Madness. That's what lies in here, warped one: the madness of a betrayer, the madness of a murderer, of a cold-blooded killer. The madness of- He silenced the voice. He needed to listen, to hear.
Not all of the Goddess's children were perfect, beautiful creations.
There was Avagddu, her firstborn: Avagddu, the vile personification of disease, decay and stupidity. Avagddu the essence of corruption, canker and treachery. Avagddu was a thing of the dark places. It shunned the light and contact with the Goddess's other children.
It couldn't be Avagddu.
Couldn't be.
The druids wouldn't shelter the monster.
They wouldn't.
Sláine pulled on his bonds but the chains were firm. He was trapped. He listened desperately for anything, any sound that might betray the beast.
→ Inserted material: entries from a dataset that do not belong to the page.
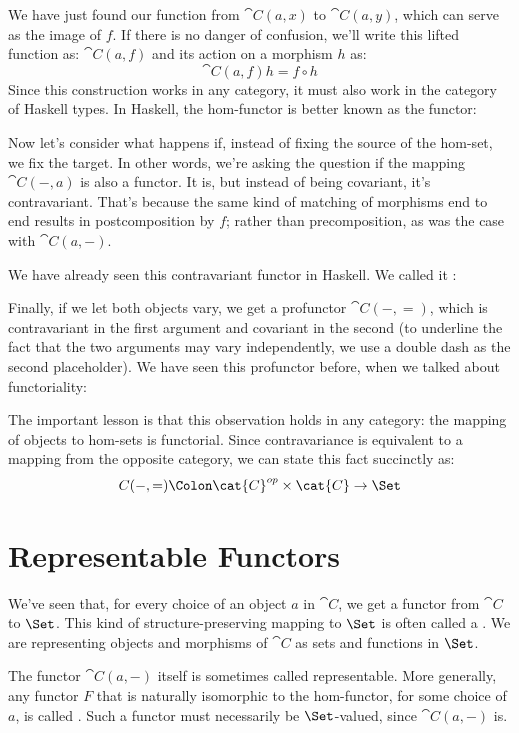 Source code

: \noindent
We have just found our function from $\cat{C}(a, x)$ to
$\cat{C}(a, y)$, which can serve as the image of $f$. If there
is no danger of confusion, we'll write this lifted function as: $\cat{C}(a, f)$
and its action on a morphism $h$ as:
\[\cat{C}(a, f) h = f \circ h\]
Since this construction works in any category, it must also work in the
category of Haskell types. In Haskell, the hom-functor is better known
as the  functor:


Now let's consider what happens if, instead of fixing the source of the
hom-set, we fix the target. In other words, we're asking the question if
the mapping $\cat{C}(-, a)$ is also a functor. It is, but instead of being covariant, it's
contravariant. That's because the same kind of matching of morphisms end
to end results in postcomposition by $f$; rather than
precomposition, as was the case with $\cat{C}(a, -)$.

We have already seen this contravariant functor in Haskell. We called it
:


Finally, if we let both objects vary, we get a profunctor
$\cat{C}(-, =)$, which is contravariant in the first argument and
covariant in the second (to underline the fact that the two arguments
may vary independently, we use a double dash as the second placeholder).
We have seen this profunctor before, when we talked about functoriality:

The important lesson is that this observation holds in any category: the
mapping of objects to hom-sets is functorial. Since contravariance is
equivalent to a mapping from the opposite category, we can state this
fact succinctly as:
\[C(-, =) \Colon \cat{C}^{op} \times \cat{C} \to \Set\]

\section{Representable Functors}

We've seen that, for every choice of an object $a$ in $\cat{C}$,
we get a functor from $\cat{C}$ to $\Set$. This kind of
structure-preserving mapping to $\Set$ is often called a
. We are representing objects and morphisms of
$\cat{C}$ as sets and functions in $\Set$.

The functor $\cat{C}(a, -)$ itself is sometimes called representable.
More generally, any functor $F$ that is naturally isomorphic to
the hom-functor, for some choice of $a$, is called
. Such a functor must necessarily be
$\Set$-valued, since $\cat{C}(a, -)$ is.

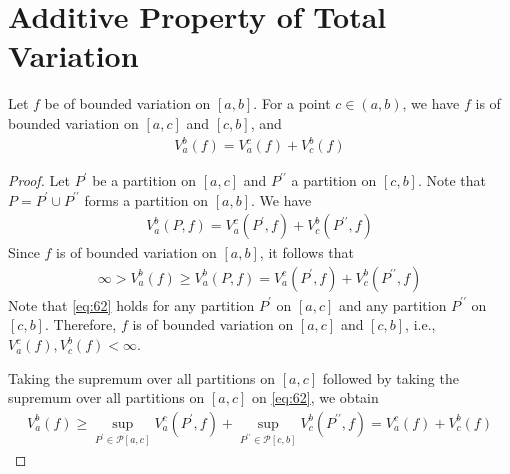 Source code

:\documentclass[thmcnt=section, 12pt]{elegantbook}
\begin{document}
\section{Additive Property of Total Variation}


\begin{theorem} \label{thm:32}
    Let $f$ be of bounded variation on $[a, b]$. For a point $c \in (a, b)$, we have $f$ is of bounded variation on $[a, c]$ and $[c, b]$, and 
    \begin{align}
        V_a^b(f) = V_a^c(f) + V_c^b(f)
        \label{eq:61}
    \end{align}
\end{theorem}

\begin{proof}
    Let $P^\prime$ be a partition on $[a, c]$ and $P^{\prime\prime}$ a partition on $[c, b]$. Note that $P = P^\prime \cup P^{\prime\prime}$ forms a partition on $[a, b]$. We have
    \begin{align*}
        V_a^b(P, f) = V_a^c(P^\prime, f) + V_c^b(P^{\prime\prime}, f)
    \end{align*}
    Since $f$ is of bounded variation on $[a, b]$, it follows that 
    \begin{align}
        \infty > V_a^b(f) 
        \geq V_a^b(P, f) 
        = V_a^c(P^\prime, f) + V_c^b(P^{\prime\prime}, f)
        \label{eq:62}
    \end{align}
    Note that \eqref{eq:62} holds for any partition $P^\prime$ on $[a, c]$ and any partition $P^{\prime\prime}$ on $[c, b]$. Therefore, $f$ is of bounded variation on $[a, c]$ and $[c, b]$, i.e., $V_a^c(f), V_c^b(f) < \infty$.

    \par Taking the supremum over all partitions on $[a, c]$ followed by taking the supremum over all partitions on $[a, c]$ on \eqref{eq:62}, we obtain
    \begin{align}
        V_a^b(f) 
        \geq \sup_{P^\prime \in \mathcal{P}[a, c]} V_a^c(P^\prime, f) 
        + \sup_{P^{\prime\prime} \in \mathcal{P}[c, b]} V_c^b(P^{\prime\prime}, f)
        = V_a^c(f) + V_c^b(f)
        \label{eq:63}
    \end{align}


\end{proof}
\end{document}
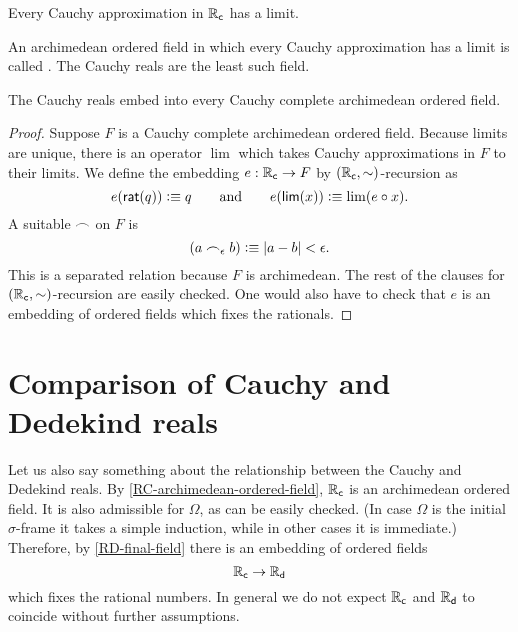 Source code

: \begin{thm}
  Every Cauchy approximation in $\mathbb{R}_\mathsf{c}$ has a limit.
\end{thm}

An archimedean ordered field in which every Cauchy approximation has a limit is called
.
%
%
%
The Cauchy reals are the least such field.

\begin{thm} \label{RC-initial-Cauchy-complete}
  The Cauchy reals embed into every Cauchy complete archimedean ordered field.
\end{thm}

\begin{proof}
  Suppose $F$ is a Cauchy complete archimedean ordered field. Because limits are unique,
  there is an operator $\lim$ which takes Cauchy approximations in $F$ to their limits. We
  define the embedding $e : \mathbb{R}_\mathsf{c} \to F$ by $(\mathbb{R}_\mathsf{c}, {\mathord\sim})$-recursion as
  \begin{equation*}
    e(\mathsf{rat}(q)) \vcentcolon\equiv q
    \qquad\text{and}\qquad
    e(\mathsf{lim}(x)) \vcentcolon\equiv \lim (e \circ x).
  \end{equation*}
  A suitable $\frown$ on $F$ is
  \begin{equation*}
    (a \frown_\epsilon b) \vcentcolon\equiv |a - b| < \epsilon.
  \end{equation*}
  This is a separated relation because $F$ is archimedean. The rest of the clauses for
  $(\mathbb{R}_\mathsf{c}, {\mathord\sim})$-recursion are easily checked. One would also have to check that $e$ is
  an embedding of ordered fields which fixes the rationals.
\end{proof}


\section{Comparison of Cauchy and Dedekind reals}
\label{sec:comp-cauchy-dedek}

Let us also say something about the relationship between the Cauchy and Dedekind reals. By
\autoref{RC-archimedean-ordered-field}, $\mathbb{R}_\mathsf{c}$ is an archimedean ordered field. It is also
admissible for $\Omega$, as can be easily checked. (In case $\Omega$ is the initial
$\sigma$-frame
%
%
it takes a simple induction, while in other cases it is immediate.)
Therefore, by \autoref{RD-final-field} there is an embedding of ordered fields
%
\begin{equation*}
  \mathbb{R}_\mathsf{c} \to \mathbb{R}_\mathsf{d}
\end{equation*}
%
which fixes the rational numbers. In general we do not expect $\mathbb{R}_\mathsf{c}$ and $\mathbb{R}_\mathsf{d}$ to coincide
without further assumptions. 


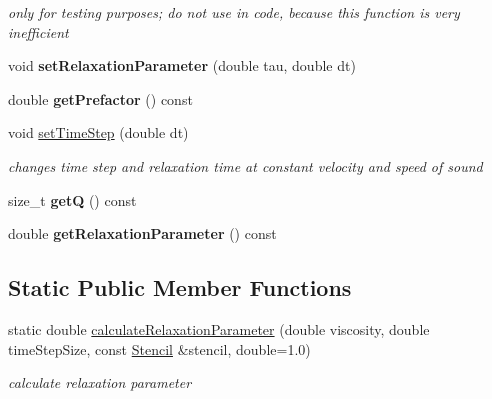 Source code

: \begin{DoxyCompactItemize}
\begin{DoxyCompactList}\small\item\em only for testing purposes; do not use in code, because this function is very inefficient \item\end{DoxyCompactList}\item 
\hypertarget{classnatrium_1_1BGK_acf54bde642d2dc1f83d700fc0a73d575}{
void {\bfseries setRelaxationParameter} (double tau, double dt)}
\label{classnatrium_1_1BGK_acf54bde642d2dc1f83d700fc0a73d575}

\item 
\hypertarget{classnatrium_1_1BGK_a67554c50c9f32d3b51f075988b809b4d}{
double {\bfseries getPrefactor} () const }
\label{classnatrium_1_1BGK_a67554c50c9f32d3b51f075988b809b4d}

\item 
\hypertarget{classnatrium_1_1BGK_a0bbb2526cbfc13c361333a9c32beb0a0}{
void \hyperlink{classnatrium_1_1BGK_a0bbb2526cbfc13c361333a9c32beb0a0}{setTimeStep} (double dt)}
\label{classnatrium_1_1BGK_a0bbb2526cbfc13c361333a9c32beb0a0}

\begin{DoxyCompactList}\small\item\em changes time step and relaxation time at constant velocity and speed of sound \item\end{DoxyCompactList}\item 
\hypertarget{classnatrium_1_1BGK_ab3069be02b1836b1e55c76054c4433a8}{
size\_\-t {\bfseries getQ} () const }
\label{classnatrium_1_1BGK_ab3069be02b1836b1e55c76054c4433a8}

\item 
\hypertarget{classnatrium_1_1BGK_adac002cf79a455f6b053b51210f39acb}{
double {\bfseries getRelaxationParameter} () const }
\label{classnatrium_1_1BGK_adac002cf79a455f6b053b51210f39acb}

\end{DoxyCompactItemize}
\subsection*{Static Public Member Functions}
\begin{DoxyCompactItemize}
\item 
static double \hyperlink{classnatrium_1_1BGK_a430f5020b6101a64d89a0cc2a246260e}{calculateRelaxationParameter} (double viscosity, double timeStepSize, const \hyperlink{classnatrium_1_1Stencil}{Stencil} \&stencil, double=1.0)
\begin{DoxyCompactList}\small\item\em calculate relaxation parameter \item\end{DoxyCompactList}\end{DoxyCompactItemize}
Uncountable time slipped by.
More sounds haunted him and his mind began drawing wraiths to flit across the contours of the crypt.
Hunger ate at him.
His mouth dried up, his tongue cleaving to the roof of his mouth. His head swam. The darkness offered nothing for him to fix on, no detail to help him focus his balance. Instead it was a turmoil of ever-shifting black. His legs buckled and he sank-down but the chains wouldn't allow him to fall. The slump triggered a wave of nausea and a sunburst of pain from his wounded arm. The pain gave him something to focus on. Sláine latched on to it desperately. There was a world of pain. That was what it all came down to.
He imagined he heard the beasts prowling beneath him, imagined the diseased form of Avagddu trying futilely to find a way to the surface.
"He's in your mind, fool," Sláine told himself - or tried to. His voice died in his throat. Only shapeless words emerged, cracked and broken beyond recognition even in his own ears.
He lost himself in the darkness. Time drifted. He obsessed over his own ghosts, remembering over and over the look on Cullen of the Wide Mouth's face as he rammed the gáe bolga into his guts, hearing again the taunts of Conn of a Hundred Battles and the screams, and the screams. He couldn't shut out the screams. He moaned in the darkness, a pitiful sound that was only barely human.
He felt something brush up against his leg.
He heard the squeak of rats and surged upwards trying to lash out, but the chains restrained him.
Rats.
Rodents were scavengers. They stayed close to their food sources. He remembered the picked-clean bones he had caught glimpses of as he had been brought into the chamber.
The next time he felt the rodent brush up against his leg he stamped his foot down on it making sure the rat knew he was alive. The rodent's spine crunched beneath his foot. He had no desire to become lunch.
Fire burned in his arms and his back but even that numbed as his circulation dried up.
He lapsed in and out of consciousness.
He remembered Cathbad's words of how the dead would judge him, how the dead would find him wanting, how the dead would drag him kicking and screaming into the darkness of the Underworld.
He felt his blood slowing in his veins.
He imagined them, the dead, circling his body like vultures, waiting for the death rattle that could only be a few breaths away.
He felt his flesh hunger.
He looked up at the crack in the roof, willing the sun to come alive for him, for it to be over.
He faded again, head snapping up suddenly alert, unsure what had startled him.
In the blur where his eyes refused to focus he saw a bone white smear and painted it in to the head of some fell beast risen up from the Annwn, too impatient to wait for his passing.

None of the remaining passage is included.